The ever expanding AIDS epidemic has heightened the awareness of anesthesia personnel to the risk of contagious hazards in the workplace. When five years ago, it would have been rare to see a practitioner routinely using gloves when placing an intravenous or intraarterial line, it is now commonplace, not only in major urban hospitals, but also in suburban settings.
With this concern for contamination and infection in the operating room, hospitals are turning more and more to disposable equipment, such as breathing circuits, masks, laryngoscopes and airways. There has also been increased interest in completely disposable anesthesia circuits including the Y piece, breathing tubes, APL valve, unidirectional valves and carbon dioxide absorber. These units connect directly to the common gas outlet of the traditional anesthesia machine. While there is the obvious advantage of offering a totally disposable circuit with the familiar semiclosed circle architecture, there are also drawbacks.

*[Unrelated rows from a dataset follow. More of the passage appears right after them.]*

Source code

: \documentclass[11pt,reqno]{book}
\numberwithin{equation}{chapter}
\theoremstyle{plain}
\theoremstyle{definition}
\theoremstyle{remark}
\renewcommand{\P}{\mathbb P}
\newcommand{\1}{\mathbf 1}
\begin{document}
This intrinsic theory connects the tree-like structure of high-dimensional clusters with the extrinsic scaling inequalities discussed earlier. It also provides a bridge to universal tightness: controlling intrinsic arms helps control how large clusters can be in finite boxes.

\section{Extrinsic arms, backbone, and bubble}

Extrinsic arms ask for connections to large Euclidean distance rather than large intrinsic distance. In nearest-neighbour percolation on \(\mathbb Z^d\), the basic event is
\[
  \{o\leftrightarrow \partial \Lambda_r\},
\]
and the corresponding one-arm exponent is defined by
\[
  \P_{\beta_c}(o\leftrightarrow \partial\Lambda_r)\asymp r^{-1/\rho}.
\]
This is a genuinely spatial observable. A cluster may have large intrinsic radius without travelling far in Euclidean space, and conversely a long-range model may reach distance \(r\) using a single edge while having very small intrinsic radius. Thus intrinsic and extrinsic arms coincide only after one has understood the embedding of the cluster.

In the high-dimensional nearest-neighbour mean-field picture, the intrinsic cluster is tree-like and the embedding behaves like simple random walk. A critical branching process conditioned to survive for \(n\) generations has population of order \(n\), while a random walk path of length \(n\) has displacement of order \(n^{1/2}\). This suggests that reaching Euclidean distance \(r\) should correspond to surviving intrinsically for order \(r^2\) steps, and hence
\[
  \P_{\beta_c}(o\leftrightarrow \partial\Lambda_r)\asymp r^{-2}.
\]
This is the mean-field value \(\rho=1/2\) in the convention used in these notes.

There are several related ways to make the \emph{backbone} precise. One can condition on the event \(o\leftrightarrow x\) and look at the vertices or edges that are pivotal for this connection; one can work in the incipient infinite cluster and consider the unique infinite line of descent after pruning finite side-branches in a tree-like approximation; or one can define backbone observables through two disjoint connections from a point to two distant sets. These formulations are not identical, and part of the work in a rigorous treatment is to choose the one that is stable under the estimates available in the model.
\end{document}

In the late 1970’s, manufacturers’ representatives, anesthesia care providers and regulatory officials produced the first of several voluntary consensus standards affecting anesthesia equipment. The best known is probably the American National Standards Institute (ANSI) Z79 dealing with anesthesia gas machines. These standards and the anticipated 1988 F29.01.01 anesthesia machine standard from the American Society for Testing and Materials (ASTM), however, do not address the issue of anesthesia breathing systems distal to the common gas outlet.
As a result, and until such a standard is issued (work is presently underway on one ASTM draft F29.01.02), there are as many variations in the low pressure systems as there are manufacturers and assemblers of the components. When replacing the traditional portion of your low pressure system down stream from the common gas outlet with a totally disposable circle system, performance of the whole system may be radically altered.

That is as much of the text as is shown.